How to interpret results of Johansen test?

How to interpret results of Johansen test?

1/The loading matrix is the matrix generaly reffered to as alpha (Check urca documentation). 2/ The critical values: If the null hypothesis (r=0, r<=1) is verified your test statistic follows a known distribution. Given the cumulative distribution you can find where lie 90%, 95%, 99% of the values.

How to use Johansen test for time series analysis?

We then call the ca.jo function applied to a data frame of all three time series. The type parameter tells the function whether to use the trace test statistic or the maximum eigenvalue test statistic, which are the two separate forms of the Johansen test. In this instance we’re using trace.

When does the Johansen test check for no cointegration?

The test checks for the situation of no cointegration, which occurs when the matrix A = 0. The Johansen test is more flexible than the CADF procedure outlined in the previous article and can check for multiple linear combinations of time series for forming stationary portfolios. To achieve this an eigenvalue decomposition of A is carried out.

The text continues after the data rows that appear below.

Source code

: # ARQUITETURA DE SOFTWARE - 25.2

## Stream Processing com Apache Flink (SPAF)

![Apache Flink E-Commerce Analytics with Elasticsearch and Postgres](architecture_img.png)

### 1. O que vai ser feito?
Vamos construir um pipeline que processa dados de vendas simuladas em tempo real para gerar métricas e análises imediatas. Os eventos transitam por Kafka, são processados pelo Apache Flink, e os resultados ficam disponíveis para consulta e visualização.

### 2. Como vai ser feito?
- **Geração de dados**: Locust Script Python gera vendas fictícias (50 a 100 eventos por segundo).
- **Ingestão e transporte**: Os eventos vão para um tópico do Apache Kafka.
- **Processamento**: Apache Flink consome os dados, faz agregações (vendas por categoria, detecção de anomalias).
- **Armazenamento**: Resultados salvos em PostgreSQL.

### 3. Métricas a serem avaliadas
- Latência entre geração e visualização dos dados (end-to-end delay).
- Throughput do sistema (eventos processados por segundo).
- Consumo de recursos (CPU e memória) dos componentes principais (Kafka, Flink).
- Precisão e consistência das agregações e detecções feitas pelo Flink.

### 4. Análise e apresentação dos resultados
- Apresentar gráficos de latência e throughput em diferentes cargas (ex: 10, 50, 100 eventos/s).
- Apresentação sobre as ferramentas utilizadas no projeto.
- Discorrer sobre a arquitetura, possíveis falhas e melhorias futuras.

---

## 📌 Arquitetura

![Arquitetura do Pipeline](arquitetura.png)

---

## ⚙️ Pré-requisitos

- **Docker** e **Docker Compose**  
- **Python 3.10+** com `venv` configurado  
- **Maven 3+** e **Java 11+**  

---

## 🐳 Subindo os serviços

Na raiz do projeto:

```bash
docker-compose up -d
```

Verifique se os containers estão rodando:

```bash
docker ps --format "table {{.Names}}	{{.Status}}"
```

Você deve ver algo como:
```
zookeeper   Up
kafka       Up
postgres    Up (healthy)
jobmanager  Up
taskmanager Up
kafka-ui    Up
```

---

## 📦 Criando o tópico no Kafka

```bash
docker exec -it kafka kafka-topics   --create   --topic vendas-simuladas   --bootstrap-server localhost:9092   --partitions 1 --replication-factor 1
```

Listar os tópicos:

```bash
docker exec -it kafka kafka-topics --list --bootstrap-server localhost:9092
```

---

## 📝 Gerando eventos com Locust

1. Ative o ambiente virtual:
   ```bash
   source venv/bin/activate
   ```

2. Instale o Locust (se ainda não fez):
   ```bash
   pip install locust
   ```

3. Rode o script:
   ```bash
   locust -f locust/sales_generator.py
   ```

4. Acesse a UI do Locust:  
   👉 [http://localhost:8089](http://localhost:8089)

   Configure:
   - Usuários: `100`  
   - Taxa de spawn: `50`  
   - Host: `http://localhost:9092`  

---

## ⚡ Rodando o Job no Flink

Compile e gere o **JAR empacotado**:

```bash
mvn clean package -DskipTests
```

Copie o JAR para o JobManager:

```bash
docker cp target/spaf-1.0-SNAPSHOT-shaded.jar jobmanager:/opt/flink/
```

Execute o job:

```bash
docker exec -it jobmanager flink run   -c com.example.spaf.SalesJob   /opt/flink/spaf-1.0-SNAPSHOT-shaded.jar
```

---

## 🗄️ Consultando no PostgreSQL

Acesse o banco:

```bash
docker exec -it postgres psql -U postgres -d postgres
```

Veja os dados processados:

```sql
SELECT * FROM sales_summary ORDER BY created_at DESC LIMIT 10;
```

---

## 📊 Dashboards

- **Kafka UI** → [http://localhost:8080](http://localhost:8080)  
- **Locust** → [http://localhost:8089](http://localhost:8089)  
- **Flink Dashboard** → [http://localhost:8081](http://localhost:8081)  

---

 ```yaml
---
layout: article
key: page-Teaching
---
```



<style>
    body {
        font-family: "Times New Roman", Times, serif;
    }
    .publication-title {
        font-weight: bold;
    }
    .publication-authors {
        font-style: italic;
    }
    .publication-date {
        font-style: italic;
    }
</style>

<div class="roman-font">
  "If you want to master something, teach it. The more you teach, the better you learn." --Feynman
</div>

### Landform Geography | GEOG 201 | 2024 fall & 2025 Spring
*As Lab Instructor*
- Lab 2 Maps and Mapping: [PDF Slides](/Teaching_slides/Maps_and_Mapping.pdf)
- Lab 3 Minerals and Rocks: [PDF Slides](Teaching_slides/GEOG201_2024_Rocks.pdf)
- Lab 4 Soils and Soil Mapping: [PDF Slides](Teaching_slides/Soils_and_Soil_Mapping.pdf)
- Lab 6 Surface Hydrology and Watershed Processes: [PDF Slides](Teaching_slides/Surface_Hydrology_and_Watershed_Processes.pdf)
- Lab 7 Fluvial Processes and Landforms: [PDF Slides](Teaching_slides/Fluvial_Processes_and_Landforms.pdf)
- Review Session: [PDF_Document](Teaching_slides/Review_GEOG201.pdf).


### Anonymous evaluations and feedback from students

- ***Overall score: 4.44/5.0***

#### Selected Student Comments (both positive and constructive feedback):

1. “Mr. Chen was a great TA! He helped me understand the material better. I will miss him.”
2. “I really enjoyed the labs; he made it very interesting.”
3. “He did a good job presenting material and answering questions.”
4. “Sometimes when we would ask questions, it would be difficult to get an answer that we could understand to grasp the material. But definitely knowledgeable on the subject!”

How is Johansen performed on a data set?

Conducts the Johansen procedure on a given data set. The “trace” or “eigen” statistics are reported and the matrix of eigenvectors as well as the loading matrix. Data matrix to be investigated for cointegration.

Why is the Johansen test less statistical power than CADF?

In the Johansen test the linear combination values are estimated as part of the test, which implies that there is less statistical power associated with the test when compared to CADF. It is possible to run into situations where there is insufficient evidence to reject the null hypothesis of no cointegration despite the CADF suggesting otherwise.

How is the Johansen test based on time series?

The Johansen test is based on time series analysis. The ADF test is based on an autoregressive model, a value from a time series is regressed on previous values from the same time series.